На моих щеках вспыхивает румянец, а лицо начинает гореть от воспоминания об этом дурацком пистолете.
– Знал ли я, что это неправильно? Разумеется, знал. Но это явно не помешало мне это сделать. Тебе нужно выяснить границы своей морали и то, на что ты согласна закрыть глаза. Не то, чему тебя учили, а то, что ты чувствуешь на самом деле.
– Значит, то, что ты меня преследовал, не противоречит твоей морали?

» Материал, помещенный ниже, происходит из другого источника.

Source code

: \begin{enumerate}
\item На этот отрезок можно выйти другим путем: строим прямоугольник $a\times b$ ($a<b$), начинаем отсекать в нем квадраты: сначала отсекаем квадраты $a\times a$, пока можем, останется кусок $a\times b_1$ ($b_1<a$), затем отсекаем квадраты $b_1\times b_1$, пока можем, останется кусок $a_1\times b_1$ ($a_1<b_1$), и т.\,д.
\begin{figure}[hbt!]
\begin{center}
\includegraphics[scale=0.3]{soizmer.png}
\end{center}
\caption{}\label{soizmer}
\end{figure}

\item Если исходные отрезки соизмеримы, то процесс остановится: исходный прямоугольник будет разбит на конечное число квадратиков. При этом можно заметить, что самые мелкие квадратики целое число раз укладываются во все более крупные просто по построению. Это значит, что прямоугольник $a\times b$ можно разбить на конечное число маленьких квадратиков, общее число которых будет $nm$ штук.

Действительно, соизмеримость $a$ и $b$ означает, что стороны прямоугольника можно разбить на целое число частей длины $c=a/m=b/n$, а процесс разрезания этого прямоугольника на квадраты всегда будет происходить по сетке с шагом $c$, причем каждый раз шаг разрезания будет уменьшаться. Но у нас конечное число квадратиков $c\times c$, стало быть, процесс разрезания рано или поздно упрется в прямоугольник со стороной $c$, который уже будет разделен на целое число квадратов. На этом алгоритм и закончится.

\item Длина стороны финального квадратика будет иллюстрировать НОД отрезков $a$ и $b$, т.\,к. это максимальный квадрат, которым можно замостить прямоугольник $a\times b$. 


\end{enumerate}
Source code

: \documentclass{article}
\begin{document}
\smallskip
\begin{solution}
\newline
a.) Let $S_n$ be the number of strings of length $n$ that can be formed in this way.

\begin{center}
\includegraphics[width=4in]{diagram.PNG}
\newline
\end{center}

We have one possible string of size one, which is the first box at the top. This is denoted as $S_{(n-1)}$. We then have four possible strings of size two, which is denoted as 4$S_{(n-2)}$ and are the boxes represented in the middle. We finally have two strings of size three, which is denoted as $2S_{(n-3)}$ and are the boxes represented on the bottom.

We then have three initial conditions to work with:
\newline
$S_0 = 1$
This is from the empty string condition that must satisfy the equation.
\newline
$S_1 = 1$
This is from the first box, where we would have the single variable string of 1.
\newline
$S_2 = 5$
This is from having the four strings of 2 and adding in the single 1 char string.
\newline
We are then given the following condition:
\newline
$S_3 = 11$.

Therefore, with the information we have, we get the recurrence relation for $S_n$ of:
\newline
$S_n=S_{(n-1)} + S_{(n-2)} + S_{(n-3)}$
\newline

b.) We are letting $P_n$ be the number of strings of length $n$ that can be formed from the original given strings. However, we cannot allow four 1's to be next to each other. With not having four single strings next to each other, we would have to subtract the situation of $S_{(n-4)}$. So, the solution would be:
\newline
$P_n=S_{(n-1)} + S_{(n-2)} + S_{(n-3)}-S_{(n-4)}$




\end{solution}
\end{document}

– Нет, – произносит он, его улыбка становится шире. – Я был одержим тобой с того самого момента, как увидел. Все эти темные, извращенные эмоции, которые я испытал, были самой чистой формой того, кто я есть. Я принял решение показать тебе их, а не скрывать. Я никогда не утверждал, что я хороший человек, мышонок, и я решил, что мне это подходит. Так же, как и убивать насильников и работорговцев.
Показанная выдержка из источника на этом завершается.